Your task: For this exercise, reproduce the entries below exactly, but only from the line containing "docker-compose run web django-admin" through the line containing "docker-compose down", both included.

[[ Exercise materials, beginning ]]

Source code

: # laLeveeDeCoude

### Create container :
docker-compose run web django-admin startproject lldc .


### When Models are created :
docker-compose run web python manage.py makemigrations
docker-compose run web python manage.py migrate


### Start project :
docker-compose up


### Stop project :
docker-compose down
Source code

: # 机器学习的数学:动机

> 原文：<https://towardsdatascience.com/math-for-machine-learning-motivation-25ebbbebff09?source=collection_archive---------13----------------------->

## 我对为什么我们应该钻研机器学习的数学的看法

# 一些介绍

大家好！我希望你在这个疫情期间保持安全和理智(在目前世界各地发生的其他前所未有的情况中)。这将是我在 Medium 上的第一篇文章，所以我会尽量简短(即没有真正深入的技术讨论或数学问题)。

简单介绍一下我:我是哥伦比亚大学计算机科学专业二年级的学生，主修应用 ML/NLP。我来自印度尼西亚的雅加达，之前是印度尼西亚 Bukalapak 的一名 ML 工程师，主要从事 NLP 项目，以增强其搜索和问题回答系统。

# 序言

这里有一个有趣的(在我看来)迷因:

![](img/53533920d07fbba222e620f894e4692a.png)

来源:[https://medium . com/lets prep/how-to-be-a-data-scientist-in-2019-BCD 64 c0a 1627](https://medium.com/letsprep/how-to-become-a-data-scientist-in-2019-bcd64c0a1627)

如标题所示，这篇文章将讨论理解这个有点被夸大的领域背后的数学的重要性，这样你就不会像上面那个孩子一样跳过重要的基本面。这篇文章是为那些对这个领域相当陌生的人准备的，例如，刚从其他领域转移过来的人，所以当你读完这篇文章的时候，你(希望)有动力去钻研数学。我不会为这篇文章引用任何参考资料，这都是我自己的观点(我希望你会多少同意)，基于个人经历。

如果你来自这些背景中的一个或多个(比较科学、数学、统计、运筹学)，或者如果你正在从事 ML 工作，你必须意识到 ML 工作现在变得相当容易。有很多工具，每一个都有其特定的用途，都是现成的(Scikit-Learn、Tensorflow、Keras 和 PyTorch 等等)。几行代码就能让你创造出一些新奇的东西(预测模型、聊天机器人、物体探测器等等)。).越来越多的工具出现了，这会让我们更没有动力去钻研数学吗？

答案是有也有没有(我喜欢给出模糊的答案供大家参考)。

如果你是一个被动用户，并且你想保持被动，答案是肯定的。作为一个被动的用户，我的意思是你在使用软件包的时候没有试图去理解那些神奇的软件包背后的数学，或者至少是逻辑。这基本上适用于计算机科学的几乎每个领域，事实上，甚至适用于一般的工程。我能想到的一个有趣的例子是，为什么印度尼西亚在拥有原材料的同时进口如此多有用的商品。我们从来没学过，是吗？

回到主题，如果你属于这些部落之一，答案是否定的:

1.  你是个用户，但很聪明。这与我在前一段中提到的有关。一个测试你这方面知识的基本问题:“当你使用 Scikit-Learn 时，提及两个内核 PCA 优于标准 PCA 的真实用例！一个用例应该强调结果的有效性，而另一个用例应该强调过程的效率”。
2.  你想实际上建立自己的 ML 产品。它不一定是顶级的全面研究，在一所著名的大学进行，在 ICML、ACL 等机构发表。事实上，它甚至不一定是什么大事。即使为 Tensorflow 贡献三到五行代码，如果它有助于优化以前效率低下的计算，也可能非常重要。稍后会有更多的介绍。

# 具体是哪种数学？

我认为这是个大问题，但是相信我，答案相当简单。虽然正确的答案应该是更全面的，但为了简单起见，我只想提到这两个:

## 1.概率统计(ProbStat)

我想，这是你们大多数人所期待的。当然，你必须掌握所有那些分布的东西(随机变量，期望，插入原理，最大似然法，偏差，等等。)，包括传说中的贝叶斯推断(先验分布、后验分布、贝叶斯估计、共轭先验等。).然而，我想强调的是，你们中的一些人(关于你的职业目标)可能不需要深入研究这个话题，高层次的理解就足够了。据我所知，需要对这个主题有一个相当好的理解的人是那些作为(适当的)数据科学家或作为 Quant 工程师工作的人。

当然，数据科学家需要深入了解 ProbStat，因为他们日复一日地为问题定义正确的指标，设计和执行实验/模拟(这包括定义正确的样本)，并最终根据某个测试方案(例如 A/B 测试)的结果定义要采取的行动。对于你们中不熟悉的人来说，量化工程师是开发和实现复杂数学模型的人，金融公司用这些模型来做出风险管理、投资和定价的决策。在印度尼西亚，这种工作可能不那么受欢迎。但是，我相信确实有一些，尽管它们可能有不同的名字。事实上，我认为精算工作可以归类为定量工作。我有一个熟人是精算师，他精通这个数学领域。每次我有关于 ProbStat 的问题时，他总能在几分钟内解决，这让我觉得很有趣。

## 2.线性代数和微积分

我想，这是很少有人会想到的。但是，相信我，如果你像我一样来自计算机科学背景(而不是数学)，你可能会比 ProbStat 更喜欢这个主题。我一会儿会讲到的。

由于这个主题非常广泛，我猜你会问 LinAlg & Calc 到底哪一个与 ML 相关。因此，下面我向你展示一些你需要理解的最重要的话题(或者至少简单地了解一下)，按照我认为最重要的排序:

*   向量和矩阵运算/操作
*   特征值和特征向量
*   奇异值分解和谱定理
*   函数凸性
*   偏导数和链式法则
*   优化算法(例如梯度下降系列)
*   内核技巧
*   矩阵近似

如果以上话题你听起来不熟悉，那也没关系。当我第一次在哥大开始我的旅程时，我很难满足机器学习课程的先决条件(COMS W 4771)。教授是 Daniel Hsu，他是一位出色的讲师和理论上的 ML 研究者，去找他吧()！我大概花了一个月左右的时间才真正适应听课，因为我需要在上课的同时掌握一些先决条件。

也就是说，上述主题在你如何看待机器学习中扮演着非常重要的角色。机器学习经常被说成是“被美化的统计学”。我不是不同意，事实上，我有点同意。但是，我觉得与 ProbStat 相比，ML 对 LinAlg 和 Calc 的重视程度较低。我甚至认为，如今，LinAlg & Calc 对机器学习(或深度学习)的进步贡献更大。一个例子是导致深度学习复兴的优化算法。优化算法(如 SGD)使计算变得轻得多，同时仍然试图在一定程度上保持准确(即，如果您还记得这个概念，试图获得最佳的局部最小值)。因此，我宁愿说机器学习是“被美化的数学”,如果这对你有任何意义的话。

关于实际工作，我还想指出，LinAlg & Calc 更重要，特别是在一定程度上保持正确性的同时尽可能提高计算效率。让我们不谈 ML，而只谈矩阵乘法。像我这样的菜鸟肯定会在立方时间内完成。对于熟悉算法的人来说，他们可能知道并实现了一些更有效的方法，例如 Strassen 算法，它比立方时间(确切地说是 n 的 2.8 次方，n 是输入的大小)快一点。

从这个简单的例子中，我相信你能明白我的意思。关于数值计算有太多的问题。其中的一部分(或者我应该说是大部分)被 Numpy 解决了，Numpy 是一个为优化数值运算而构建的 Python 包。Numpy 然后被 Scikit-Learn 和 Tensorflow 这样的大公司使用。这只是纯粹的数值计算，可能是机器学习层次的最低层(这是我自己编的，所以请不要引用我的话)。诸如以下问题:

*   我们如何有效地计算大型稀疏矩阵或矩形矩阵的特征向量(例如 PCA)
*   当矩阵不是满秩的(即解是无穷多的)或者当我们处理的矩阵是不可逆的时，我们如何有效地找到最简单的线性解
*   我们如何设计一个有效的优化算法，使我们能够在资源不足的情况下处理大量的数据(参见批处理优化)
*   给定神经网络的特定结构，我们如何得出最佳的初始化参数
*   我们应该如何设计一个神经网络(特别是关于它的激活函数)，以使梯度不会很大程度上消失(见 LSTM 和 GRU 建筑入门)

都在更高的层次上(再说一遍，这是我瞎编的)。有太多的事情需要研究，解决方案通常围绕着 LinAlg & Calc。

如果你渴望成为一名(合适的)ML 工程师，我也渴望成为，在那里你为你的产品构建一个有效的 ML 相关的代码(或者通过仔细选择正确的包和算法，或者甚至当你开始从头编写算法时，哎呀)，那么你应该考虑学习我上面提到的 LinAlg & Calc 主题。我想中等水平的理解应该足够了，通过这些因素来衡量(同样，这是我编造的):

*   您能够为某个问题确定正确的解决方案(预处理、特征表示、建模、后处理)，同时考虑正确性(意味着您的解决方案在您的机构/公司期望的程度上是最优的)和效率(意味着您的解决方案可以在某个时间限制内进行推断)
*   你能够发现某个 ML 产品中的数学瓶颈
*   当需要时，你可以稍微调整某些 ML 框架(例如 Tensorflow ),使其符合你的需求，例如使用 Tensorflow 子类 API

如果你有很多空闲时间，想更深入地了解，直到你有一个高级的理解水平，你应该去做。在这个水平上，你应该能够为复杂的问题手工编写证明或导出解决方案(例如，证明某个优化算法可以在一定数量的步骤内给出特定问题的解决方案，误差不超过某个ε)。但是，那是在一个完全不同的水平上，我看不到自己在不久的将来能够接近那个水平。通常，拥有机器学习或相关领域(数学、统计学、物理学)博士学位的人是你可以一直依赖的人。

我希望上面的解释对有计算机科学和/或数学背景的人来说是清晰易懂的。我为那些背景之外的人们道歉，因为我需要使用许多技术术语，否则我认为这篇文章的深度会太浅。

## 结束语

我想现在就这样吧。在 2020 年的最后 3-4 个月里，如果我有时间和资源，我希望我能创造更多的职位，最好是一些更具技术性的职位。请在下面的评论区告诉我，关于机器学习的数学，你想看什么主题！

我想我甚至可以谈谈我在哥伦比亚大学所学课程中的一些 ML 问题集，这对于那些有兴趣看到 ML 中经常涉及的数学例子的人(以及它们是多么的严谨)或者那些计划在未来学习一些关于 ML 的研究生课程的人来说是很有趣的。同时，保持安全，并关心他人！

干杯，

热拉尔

[[ Exercise materials, end ]]
[[ Exercise materials, beginning ]]

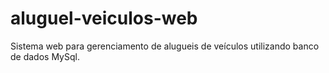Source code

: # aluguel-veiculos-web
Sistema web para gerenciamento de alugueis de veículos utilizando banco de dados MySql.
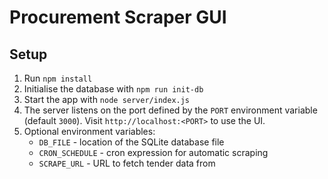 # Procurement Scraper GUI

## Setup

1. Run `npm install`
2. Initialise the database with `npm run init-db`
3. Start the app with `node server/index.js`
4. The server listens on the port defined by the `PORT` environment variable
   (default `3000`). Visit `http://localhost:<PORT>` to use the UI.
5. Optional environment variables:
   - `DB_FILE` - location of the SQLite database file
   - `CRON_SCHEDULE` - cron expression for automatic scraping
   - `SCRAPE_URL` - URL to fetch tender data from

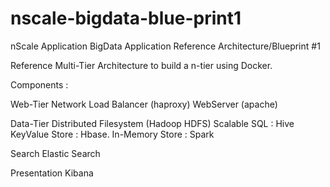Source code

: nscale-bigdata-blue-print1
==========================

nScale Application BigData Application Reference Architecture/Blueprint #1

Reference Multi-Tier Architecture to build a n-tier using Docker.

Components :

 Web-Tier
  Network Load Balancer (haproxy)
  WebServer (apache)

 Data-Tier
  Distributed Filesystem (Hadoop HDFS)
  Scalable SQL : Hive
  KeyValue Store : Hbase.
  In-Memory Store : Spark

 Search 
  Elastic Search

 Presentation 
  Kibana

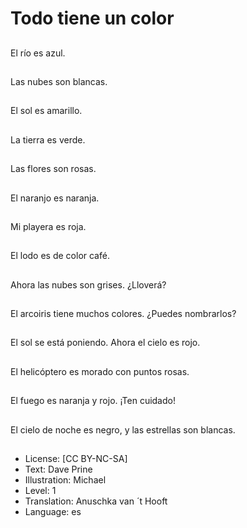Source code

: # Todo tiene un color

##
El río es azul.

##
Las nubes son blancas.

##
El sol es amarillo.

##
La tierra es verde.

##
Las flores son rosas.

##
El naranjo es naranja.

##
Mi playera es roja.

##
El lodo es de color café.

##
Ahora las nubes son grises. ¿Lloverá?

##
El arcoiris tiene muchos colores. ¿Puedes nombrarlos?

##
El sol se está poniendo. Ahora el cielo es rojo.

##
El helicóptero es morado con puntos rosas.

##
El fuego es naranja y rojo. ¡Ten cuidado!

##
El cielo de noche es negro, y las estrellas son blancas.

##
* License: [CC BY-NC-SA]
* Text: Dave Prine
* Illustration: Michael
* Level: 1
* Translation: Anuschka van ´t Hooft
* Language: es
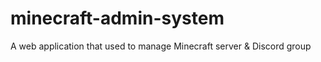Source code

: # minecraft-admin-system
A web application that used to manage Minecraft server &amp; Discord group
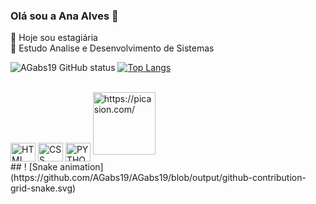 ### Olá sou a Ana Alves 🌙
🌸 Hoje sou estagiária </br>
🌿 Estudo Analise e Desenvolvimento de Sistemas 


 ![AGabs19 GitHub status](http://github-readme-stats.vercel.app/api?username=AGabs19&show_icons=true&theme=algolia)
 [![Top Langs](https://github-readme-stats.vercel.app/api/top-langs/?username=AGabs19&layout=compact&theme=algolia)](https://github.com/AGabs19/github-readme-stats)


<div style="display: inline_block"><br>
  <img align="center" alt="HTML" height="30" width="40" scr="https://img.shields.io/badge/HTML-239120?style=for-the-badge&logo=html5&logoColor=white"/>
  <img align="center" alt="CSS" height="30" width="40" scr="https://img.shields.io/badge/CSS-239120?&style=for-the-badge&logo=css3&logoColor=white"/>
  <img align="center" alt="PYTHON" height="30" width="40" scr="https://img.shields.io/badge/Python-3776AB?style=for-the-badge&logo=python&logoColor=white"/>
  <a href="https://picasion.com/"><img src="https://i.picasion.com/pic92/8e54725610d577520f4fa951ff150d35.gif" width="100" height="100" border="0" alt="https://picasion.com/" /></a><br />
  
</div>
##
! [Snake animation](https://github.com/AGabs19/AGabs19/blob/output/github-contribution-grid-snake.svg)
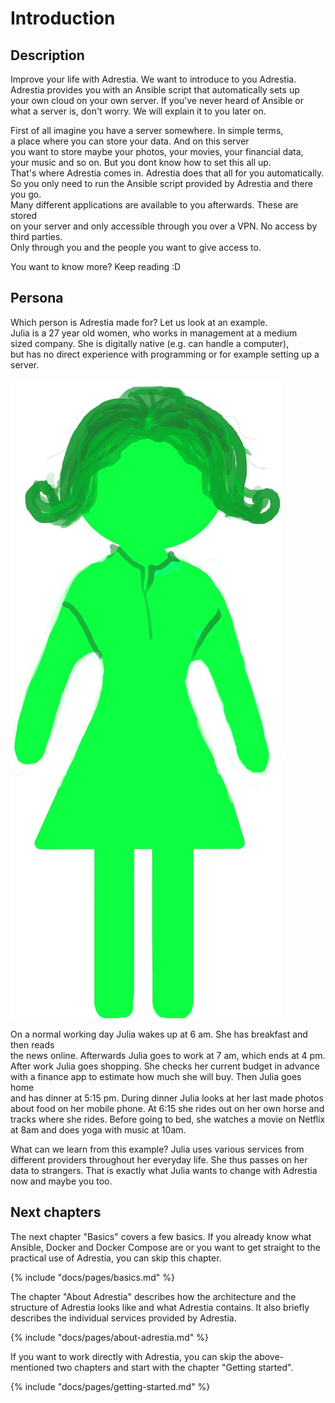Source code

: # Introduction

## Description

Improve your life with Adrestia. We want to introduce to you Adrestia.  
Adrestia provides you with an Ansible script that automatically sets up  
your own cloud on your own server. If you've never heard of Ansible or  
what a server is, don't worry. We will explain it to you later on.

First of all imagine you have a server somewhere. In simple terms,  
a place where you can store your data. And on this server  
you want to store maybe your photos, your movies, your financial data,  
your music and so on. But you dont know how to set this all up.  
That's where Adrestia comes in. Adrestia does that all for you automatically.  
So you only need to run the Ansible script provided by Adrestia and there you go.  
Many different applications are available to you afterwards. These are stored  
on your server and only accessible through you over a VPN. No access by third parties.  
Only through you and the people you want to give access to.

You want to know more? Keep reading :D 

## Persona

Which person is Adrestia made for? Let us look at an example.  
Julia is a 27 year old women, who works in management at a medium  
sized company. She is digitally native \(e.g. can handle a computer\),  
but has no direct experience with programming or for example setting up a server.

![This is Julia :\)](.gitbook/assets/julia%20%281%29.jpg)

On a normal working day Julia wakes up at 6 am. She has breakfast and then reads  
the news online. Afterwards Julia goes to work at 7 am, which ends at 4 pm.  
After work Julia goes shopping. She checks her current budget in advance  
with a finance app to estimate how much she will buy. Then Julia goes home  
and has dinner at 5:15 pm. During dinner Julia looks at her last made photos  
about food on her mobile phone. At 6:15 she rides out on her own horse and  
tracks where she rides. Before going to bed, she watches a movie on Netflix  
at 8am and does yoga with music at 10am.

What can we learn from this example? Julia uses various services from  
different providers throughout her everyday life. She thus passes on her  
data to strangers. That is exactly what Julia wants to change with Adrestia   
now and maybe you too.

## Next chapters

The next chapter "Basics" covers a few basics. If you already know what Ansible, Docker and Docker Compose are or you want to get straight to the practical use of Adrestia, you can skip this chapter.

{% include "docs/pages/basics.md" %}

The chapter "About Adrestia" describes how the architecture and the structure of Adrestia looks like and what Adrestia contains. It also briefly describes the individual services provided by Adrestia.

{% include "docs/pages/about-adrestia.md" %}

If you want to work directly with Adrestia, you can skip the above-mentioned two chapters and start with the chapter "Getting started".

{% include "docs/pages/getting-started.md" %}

[[ Exercise materials, end ]]

Response to this task:
docker-compose run web django-admin startproject lldc .


### When Models are created :
docker-compose run web python manage.py makemigrations
docker-compose run web python manage.py migrate


### Start project :
docker-compose up


### Stop project :
docker-compose down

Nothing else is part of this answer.